-------- Given information

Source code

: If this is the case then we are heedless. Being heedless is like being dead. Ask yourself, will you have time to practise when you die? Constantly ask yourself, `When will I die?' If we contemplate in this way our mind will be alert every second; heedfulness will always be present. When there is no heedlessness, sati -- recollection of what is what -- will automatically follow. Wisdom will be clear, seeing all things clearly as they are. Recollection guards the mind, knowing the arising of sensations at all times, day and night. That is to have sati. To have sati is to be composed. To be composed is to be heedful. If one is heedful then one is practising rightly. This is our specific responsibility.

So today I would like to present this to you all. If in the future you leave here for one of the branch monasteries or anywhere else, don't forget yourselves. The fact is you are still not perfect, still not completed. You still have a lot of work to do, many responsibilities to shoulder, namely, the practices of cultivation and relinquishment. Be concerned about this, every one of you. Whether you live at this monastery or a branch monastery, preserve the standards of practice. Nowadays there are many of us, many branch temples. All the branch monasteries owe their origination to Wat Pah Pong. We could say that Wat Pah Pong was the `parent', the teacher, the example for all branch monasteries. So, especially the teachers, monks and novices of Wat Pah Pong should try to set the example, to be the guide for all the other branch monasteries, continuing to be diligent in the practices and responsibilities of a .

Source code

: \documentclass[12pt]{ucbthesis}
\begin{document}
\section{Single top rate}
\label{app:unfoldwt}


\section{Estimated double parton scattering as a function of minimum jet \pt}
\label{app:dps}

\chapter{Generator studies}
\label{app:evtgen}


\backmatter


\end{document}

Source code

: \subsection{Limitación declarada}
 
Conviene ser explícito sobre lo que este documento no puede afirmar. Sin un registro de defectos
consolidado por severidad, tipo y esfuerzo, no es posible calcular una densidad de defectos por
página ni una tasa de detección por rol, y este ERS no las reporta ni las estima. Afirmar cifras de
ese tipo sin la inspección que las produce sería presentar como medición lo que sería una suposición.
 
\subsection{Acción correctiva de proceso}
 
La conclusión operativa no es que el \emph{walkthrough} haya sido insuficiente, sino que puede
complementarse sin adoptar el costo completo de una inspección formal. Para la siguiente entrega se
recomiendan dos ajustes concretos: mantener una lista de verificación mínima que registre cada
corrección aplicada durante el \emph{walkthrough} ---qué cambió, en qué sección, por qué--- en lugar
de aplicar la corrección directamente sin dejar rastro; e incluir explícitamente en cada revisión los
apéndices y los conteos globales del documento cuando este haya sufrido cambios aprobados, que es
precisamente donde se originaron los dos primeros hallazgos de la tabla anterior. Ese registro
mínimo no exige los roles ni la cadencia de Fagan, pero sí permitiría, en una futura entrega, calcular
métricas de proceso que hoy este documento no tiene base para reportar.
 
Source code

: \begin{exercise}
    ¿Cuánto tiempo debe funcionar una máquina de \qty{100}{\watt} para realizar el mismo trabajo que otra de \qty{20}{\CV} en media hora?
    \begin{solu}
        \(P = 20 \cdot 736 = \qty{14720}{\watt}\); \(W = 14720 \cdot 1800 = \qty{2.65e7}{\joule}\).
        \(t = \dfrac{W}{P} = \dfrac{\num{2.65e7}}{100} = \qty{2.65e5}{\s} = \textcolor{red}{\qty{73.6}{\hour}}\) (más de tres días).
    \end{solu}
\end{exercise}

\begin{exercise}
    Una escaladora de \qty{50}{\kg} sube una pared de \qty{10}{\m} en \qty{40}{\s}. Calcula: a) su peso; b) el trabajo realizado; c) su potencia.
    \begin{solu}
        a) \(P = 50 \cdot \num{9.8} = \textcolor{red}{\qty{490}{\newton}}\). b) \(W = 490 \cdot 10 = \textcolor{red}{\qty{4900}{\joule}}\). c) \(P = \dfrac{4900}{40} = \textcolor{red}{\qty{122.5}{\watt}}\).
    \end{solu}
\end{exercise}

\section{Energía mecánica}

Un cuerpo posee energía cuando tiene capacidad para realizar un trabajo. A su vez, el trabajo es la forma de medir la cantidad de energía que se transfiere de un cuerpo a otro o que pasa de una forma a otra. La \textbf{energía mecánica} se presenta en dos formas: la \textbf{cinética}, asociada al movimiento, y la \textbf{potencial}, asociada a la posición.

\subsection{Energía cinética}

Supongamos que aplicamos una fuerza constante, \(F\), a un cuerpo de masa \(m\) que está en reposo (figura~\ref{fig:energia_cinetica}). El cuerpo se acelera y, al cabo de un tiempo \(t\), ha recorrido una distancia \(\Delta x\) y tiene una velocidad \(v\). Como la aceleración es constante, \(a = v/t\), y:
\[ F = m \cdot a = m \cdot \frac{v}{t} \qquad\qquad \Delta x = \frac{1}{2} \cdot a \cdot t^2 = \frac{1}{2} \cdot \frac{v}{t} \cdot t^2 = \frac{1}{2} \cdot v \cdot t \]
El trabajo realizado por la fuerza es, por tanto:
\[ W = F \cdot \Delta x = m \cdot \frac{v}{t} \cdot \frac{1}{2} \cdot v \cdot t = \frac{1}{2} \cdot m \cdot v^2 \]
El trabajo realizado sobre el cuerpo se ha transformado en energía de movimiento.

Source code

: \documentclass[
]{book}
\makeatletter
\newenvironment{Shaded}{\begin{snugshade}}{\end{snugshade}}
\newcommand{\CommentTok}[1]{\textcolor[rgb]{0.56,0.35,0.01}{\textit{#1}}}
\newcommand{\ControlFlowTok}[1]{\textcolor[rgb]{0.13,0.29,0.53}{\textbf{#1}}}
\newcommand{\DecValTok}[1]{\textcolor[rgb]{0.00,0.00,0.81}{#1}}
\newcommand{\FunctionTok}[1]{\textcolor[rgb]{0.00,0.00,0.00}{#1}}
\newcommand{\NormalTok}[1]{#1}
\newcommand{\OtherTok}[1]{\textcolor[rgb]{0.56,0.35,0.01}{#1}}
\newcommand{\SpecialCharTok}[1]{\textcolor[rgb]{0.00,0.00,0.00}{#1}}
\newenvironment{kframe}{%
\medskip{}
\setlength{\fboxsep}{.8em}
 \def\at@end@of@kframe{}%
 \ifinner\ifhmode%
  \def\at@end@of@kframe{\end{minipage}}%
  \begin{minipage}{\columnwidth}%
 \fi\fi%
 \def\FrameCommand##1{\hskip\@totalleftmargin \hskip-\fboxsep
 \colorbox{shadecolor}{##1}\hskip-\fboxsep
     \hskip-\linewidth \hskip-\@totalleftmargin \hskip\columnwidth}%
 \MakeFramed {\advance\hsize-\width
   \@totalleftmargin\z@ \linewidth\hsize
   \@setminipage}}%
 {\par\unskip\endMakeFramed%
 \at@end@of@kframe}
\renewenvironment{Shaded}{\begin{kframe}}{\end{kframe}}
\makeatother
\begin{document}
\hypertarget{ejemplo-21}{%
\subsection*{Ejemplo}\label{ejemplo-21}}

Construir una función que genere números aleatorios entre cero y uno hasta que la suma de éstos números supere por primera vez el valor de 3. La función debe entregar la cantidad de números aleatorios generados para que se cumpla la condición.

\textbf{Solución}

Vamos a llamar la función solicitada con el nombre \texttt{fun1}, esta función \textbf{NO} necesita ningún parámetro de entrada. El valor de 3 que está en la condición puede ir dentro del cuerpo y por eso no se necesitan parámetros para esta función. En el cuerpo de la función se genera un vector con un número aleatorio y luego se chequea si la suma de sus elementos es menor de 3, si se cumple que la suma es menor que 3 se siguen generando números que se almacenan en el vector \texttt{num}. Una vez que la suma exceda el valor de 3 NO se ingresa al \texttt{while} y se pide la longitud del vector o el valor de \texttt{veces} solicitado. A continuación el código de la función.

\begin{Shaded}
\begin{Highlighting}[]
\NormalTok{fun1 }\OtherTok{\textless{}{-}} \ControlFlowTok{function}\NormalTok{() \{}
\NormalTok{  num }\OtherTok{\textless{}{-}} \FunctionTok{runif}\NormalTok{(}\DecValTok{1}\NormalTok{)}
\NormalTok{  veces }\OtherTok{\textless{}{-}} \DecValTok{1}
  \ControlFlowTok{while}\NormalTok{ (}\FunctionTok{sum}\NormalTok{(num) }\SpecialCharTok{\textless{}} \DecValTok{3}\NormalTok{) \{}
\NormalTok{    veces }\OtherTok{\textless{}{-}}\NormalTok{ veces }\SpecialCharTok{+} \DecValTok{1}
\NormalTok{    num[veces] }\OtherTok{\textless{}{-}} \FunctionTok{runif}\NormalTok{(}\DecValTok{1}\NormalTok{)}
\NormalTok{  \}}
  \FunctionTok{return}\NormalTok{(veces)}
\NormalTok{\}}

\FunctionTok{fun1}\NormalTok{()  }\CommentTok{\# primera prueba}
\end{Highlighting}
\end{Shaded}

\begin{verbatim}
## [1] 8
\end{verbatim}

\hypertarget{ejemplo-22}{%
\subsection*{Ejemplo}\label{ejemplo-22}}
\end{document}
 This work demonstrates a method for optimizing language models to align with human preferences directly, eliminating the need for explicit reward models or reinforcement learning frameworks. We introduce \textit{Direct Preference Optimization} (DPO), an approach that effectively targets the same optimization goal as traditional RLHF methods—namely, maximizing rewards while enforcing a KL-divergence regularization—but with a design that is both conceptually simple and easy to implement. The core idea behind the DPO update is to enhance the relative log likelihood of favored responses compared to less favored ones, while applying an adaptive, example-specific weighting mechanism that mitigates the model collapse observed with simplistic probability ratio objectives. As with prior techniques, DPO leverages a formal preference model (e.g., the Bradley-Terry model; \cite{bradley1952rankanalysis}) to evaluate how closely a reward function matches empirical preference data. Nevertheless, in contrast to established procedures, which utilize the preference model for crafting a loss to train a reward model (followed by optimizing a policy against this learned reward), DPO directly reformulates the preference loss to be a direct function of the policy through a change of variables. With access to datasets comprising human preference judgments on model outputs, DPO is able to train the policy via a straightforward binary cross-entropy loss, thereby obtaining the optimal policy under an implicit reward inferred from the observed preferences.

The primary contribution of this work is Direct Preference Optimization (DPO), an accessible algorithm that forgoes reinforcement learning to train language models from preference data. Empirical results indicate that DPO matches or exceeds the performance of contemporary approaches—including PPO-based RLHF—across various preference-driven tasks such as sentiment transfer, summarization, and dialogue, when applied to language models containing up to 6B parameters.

----------------

Task description:
Among the entries, find each line that includes the string "Shaded" and copy it.

Response to the exercise:
\newenvironment{Shaded}{\begin{snugshade}}{\end{snugshade}}
\renewenvironment{Shaded}{\begin{kframe}}{\end{kframe}}
\begin{Shaded}
\end{Shaded}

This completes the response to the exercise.